Problem requirements> The output should be every line below that includes the word "primitive".

Data>
========================================

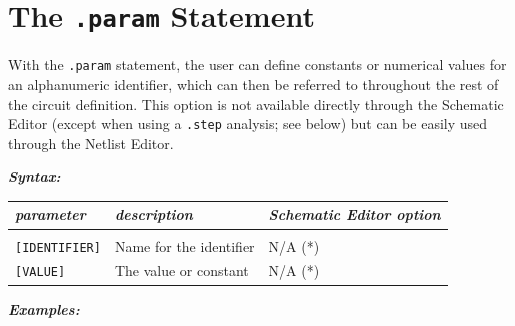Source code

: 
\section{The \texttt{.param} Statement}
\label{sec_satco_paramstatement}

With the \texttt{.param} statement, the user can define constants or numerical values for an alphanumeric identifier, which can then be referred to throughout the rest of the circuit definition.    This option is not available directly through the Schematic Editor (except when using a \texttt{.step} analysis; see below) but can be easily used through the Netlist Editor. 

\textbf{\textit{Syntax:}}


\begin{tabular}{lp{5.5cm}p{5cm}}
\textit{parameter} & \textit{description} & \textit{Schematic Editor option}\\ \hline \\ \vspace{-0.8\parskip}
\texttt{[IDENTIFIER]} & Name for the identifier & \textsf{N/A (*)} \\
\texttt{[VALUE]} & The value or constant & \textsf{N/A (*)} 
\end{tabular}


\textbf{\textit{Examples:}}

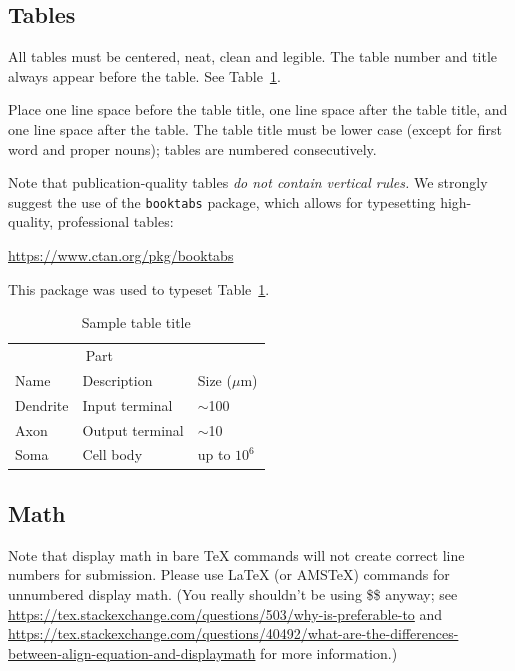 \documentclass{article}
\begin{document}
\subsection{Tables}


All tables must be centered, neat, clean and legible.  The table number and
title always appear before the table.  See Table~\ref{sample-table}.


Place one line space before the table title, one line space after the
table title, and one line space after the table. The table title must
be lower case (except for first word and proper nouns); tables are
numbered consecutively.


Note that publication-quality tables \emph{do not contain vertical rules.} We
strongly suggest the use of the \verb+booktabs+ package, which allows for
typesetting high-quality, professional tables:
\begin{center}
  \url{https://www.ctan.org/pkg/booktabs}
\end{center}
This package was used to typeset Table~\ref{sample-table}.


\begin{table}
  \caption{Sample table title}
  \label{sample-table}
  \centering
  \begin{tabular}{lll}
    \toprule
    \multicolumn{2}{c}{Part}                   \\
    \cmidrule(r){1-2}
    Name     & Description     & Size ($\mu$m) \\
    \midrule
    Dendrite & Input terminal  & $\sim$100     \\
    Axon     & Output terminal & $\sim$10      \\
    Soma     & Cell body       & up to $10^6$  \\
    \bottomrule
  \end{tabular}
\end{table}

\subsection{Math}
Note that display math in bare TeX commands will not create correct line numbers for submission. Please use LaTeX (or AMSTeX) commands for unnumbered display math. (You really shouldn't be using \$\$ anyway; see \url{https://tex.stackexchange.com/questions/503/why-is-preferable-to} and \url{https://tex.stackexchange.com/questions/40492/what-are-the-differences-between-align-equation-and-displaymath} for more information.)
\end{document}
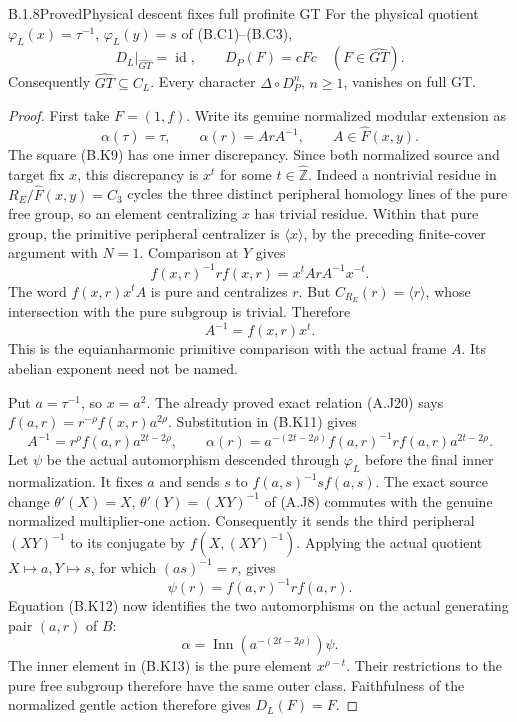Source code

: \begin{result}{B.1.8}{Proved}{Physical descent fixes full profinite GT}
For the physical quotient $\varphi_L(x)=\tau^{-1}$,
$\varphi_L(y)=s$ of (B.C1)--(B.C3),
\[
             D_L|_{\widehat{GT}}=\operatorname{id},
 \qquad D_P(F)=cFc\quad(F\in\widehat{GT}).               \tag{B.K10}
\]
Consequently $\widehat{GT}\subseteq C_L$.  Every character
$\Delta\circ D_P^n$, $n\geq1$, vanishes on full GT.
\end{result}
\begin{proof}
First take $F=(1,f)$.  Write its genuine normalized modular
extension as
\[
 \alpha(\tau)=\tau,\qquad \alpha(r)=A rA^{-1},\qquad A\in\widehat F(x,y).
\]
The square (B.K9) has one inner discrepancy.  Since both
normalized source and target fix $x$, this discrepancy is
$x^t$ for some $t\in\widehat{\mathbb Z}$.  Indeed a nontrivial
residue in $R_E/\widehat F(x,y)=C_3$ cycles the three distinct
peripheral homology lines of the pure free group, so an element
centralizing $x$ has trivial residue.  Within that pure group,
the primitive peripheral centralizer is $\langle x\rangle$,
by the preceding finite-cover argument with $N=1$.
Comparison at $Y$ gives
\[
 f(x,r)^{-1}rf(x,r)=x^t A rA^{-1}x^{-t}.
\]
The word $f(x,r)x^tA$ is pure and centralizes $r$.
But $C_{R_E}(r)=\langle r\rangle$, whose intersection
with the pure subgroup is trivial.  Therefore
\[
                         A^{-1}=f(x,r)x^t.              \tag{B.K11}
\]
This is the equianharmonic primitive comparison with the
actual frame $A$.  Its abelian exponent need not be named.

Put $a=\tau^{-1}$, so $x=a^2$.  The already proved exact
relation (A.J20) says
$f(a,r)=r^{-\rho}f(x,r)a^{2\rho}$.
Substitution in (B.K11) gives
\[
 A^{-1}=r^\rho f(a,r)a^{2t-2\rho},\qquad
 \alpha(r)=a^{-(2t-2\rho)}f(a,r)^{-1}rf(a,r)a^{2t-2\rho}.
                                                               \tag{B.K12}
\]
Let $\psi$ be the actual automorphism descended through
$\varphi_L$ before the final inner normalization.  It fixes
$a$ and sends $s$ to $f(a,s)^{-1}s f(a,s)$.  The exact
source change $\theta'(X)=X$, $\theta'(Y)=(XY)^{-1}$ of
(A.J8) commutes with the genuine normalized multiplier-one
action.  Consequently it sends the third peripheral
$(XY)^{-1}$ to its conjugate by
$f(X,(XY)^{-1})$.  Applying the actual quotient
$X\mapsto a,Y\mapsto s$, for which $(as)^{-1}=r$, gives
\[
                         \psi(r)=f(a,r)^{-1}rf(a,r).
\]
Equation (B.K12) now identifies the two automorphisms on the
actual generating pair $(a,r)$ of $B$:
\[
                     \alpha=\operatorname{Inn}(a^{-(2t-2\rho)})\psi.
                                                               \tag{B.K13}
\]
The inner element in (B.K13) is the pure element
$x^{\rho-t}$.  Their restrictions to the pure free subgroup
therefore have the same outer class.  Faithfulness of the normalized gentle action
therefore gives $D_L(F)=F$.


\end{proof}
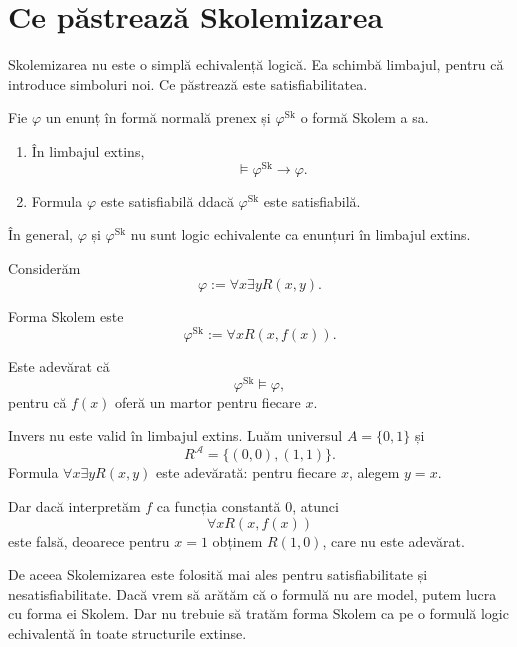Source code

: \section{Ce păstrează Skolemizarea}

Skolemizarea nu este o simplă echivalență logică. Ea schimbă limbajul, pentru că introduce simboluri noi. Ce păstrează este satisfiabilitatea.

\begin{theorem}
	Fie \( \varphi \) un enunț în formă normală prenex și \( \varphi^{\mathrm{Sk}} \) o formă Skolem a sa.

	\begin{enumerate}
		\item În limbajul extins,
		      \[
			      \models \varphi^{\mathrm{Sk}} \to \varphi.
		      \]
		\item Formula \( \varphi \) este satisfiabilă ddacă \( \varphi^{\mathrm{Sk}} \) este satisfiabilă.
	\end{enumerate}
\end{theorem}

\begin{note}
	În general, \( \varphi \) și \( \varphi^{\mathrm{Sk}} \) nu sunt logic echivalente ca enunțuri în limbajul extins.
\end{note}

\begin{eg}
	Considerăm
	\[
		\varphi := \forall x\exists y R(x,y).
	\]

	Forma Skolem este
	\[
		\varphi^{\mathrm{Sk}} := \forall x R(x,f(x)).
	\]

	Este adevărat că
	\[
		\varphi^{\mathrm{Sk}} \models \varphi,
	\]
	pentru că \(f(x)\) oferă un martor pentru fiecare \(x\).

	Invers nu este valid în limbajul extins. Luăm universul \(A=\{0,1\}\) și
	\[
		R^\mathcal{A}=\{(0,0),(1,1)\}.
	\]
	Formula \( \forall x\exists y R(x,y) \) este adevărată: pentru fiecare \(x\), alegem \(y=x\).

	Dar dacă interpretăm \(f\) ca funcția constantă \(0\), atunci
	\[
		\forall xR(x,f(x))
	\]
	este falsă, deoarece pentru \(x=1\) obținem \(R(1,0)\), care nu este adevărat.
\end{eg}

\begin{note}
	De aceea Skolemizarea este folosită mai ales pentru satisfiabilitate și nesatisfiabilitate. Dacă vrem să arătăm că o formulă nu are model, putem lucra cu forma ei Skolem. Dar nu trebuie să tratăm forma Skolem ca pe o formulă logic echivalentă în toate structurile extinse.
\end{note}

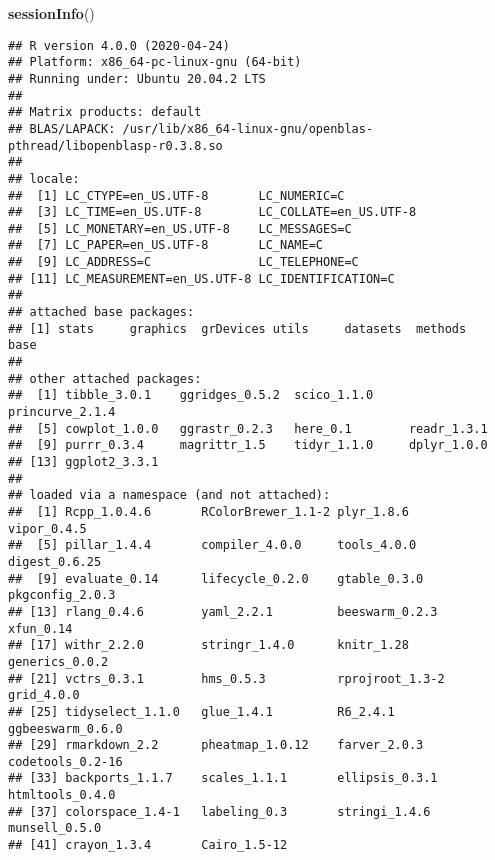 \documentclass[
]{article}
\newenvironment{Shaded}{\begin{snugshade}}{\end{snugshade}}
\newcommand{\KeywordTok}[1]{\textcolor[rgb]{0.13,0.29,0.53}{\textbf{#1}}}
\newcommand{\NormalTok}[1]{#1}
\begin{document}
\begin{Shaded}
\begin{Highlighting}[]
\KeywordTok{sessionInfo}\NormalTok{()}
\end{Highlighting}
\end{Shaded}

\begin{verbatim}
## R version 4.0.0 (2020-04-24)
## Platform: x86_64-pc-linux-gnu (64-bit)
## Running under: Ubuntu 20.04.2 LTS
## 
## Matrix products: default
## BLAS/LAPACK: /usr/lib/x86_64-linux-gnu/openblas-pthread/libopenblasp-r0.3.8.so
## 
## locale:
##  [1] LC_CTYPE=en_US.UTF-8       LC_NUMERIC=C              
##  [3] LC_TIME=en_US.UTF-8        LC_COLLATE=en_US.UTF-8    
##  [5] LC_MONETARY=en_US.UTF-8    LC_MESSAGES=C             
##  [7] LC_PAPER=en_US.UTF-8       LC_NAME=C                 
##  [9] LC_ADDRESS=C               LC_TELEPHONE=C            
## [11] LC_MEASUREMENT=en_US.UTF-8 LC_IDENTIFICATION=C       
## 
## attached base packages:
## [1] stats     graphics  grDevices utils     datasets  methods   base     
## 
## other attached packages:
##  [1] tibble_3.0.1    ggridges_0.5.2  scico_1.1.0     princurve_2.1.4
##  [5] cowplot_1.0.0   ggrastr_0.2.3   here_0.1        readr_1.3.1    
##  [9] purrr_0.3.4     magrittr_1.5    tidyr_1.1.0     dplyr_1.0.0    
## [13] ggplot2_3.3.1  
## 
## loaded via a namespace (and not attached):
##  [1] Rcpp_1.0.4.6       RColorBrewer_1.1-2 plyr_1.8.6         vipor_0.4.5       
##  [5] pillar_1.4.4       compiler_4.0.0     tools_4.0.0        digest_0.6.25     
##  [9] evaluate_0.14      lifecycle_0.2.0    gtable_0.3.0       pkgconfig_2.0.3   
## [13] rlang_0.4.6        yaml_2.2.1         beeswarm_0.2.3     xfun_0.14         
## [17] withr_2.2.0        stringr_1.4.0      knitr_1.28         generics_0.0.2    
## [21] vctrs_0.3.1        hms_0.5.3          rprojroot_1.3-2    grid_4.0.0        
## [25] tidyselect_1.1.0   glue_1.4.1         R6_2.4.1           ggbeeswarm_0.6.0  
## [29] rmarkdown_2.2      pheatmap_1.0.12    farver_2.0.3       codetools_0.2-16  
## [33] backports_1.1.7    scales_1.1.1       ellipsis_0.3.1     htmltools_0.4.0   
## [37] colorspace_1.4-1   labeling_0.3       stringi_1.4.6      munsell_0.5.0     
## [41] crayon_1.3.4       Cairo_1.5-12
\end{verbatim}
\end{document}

========================================

Solution for this task>
the primitive peripheral centralizer is $\langle x\rangle$,
This is the equianharmonic primitive comparison with the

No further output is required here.